SEMUSA (SMS) Macaé — Prova 2021
Mulher, G3P1A1, encontra-se na 9ª semana de gestação pela última menstruação e apresenta sangramento transvaginal ativo, de moderada intensidade, associado a cólicas leves. O colo é impérvio e a ultrassonografia identifica a imagem mostrada na figura abaixo:
Sangramento 1º trimestre + colo impérvio + USG 'tempestade de neve' → Mola Hidatiforme. Beta-hCG muito elevado.

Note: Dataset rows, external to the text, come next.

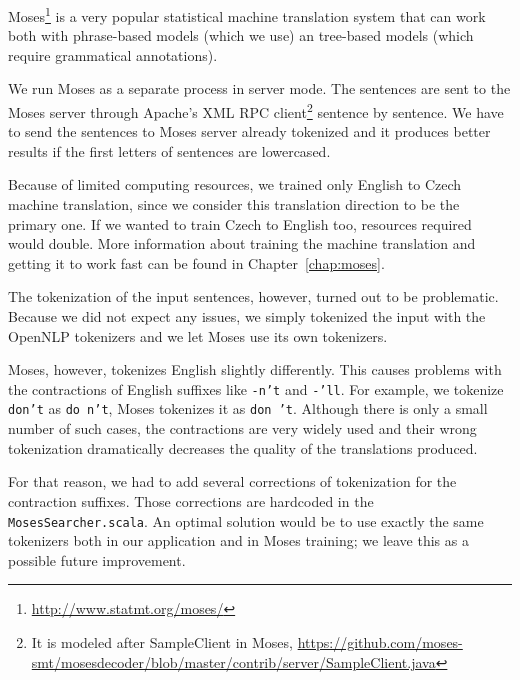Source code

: Moses\footnote{\url{http://www.statmt.org/moses/}} is a very popular statistical machine translation system that can work both with phrase-based models (which we use) an tree-based models (which require grammatical annotations).

We run Moses as a separate process in server mode. The sentences are sent to the Moses server through Apache's XML RPC client\footnote{It is modeled after SampleClient in Moses, \url{https://github.com/moses-smt/mosesdecoder/blob/master/contrib/server/SampleClient.java}} sentence by sentence. We have to send the sentences to Moses server already tokenized and it produces better results if the first letters of sentences are lowercased.

Because of limited computing resources, we trained only English to Czech machine translation, since we consider this translation direction to be the primary one. If we wanted to train Czech to English too, resources required would double. More information about training the machine translation and getting it to work fast can be found in Chapter~\ref{chap:moses}.

The tokenization of the input sentences, however, turned out to be problematic. Because we did not expect any issues,
we simply tokenized the input with the OpenNLP tokenizers and we let Moses use its own tokenizers.

Moses, however, tokenizes English slightly differently. This causes problems with the contractions of English suffixes like \texttt{-n't} and \texttt{-'ll}. For example, we tokenize \texttt{don't} as \texttt{do n't}, Moses tokenizes it as \texttt{don 't}. Although there is only a small number of such cases, the contractions are very widely used and their wrong tokenization
dramatically decreases the quality of the translations produced.

For that reason, we had to add several corrections of tokenization for the contraction suffixes.
Those corrections are hardcoded in the \texttt{MosesSearcher.scala}.
An optimal solution would be to use exactly the same tokenizers both in our application and in Moses training; we leave this as a possible future improvement.

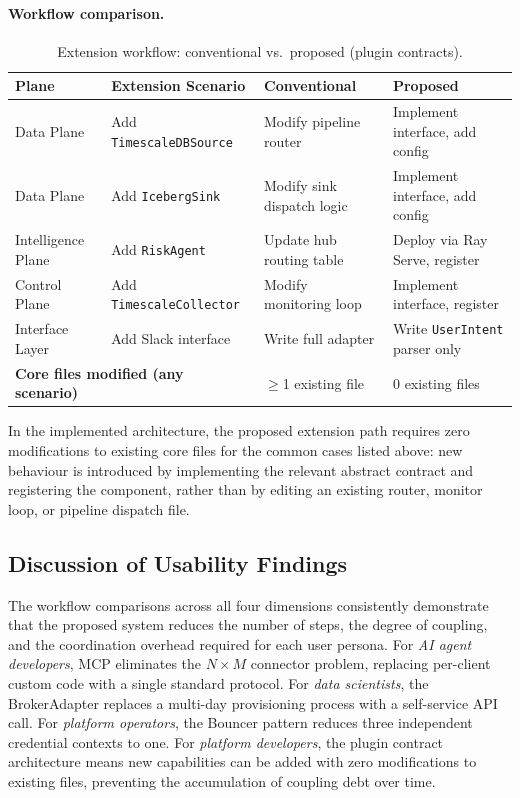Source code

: \documentclass[12pt, a4paper]{report}
\begin{document}
\paragraph{Workflow comparison.}

\begin{table}[H]
  \centering
  \caption{Extension workflow: conventional vs.\ proposed (plugin contracts).}
  \label{tab:extensibility_results}
  \begin{tabularx}{\textwidth}{lXll}
    \toprule
    \textbf{Plane} &
    \textbf{Extension Scenario} &
    \textbf{Conventional} &
    \textbf{Proposed} \\
    \midrule
    Data Plane &
    Add \texttt{TimescaleDBSource} &
    Modify pipeline router &
    Implement interface, add config \\
    \addlinespace
    Data Plane &
    Add \texttt{IcebergSink} &
    Modify sink dispatch logic &
    Implement interface, add config \\
    \addlinespace
    Intelligence Plane &
    Add \texttt{RiskAgent} &
    Update hub routing table &
    Deploy via Ray Serve, register \\
    \addlinespace
    Control Plane &
    Add \texttt{TimescaleCollector} &
    Modify monitoring loop &
    Implement interface, register \\
    \addlinespace
    Interface Layer &
    Add Slack interface &
    Write full adapter &
    Write \texttt{UserIntent} parser only \\
    \midrule
    \multicolumn{2}{l}{\textbf{Core files modified (any scenario)}} &
    $\geq$1 existing file &
    0 existing files \\
    \bottomrule
  \end{tabularx}
\end{table}

In the implemented architecture, the proposed extension path requires zero
modifications to existing core files for the common cases listed above: new
behaviour is introduced by implementing the relevant abstract contract and
registering the component, rather than by editing an existing router, monitor
loop, or pipeline dispatch file.

\subsection{Discussion of Usability Findings}
\label{ssec:usability_discussion}

The workflow comparisons across all four dimensions consistently demonstrate that the
proposed system reduces the number of steps, the degree of coupling, and the
coordination overhead required for each user persona.
For \emph{AI agent developers}, MCP eliminates the $N \times M$ connector problem,
replacing per-client custom code with a single standard protocol.
For \emph{data scientists}, the BrokerAdapter replaces a multi-day provisioning
process with a self-service API call.
For \emph{platform operators}, the Bouncer pattern reduces three independent
credential contexts to one.
For \emph{platform developers}, the plugin contract architecture means new
capabilities can be added with zero modifications to existing files, preventing the
accumulation of coupling debt over time.
\end{document}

Apesar da ausência da imagem, o gabarito indica mola hidatiforme. Este diagnóstico é sugerido por sangramento vaginal no primeiro trimestre, cólicas leves e colo impérvio, em conjunto com achados ultrassonográficos típicos (ausência de feto e imagem de 'tempestade de neve' ou 'cachos de uva') e níveis de beta-hCG geralmente muito elevados.
A mola hidatiforme é a forma mais comum da doença trofoblástica gestacional, caracterizada pela proliferação anormal do trofoblasto. Pode ser completa ou parcial, sendo a completa mais frequentemente associada a complicações. É uma condição importante no primeiro trimestre da gestação, que exige diagnóstico e manejo precisos devido ao risco de malignização. Clinicamente, a mola hidatiforme pode se apresentar com sangramento vaginal indolor, útero maior que o esperado para a idade gestacional, hiperêmese gravídica e, em casos mais avançados, sinais de hipertireoidismo ou pré-eclâmpsia precoce. O diagnóstico é confirmado pela ultrassonografia, que revela achados característicos, e por níveis séricos de beta-hCG desproporcionalmente elevados para a idade gestacional. O tratamento consiste no esvaziamento uterino, preferencialmente por aspiração a vácuo, seguido de um rigoroso acompanhamento dos níveis de beta-hCG para monitorar a regressão da doença e detectar qualquer persistência ou transformação maligna. É crucial que as pacientes utilizem métodos contraceptivos eficazes durante o período de vigilância para evitar uma nova gestação que possa mascarar a elevação do beta-hCG. O prognóstico é geralmente bom com o manejo adequado, mas a vigilância é essencial.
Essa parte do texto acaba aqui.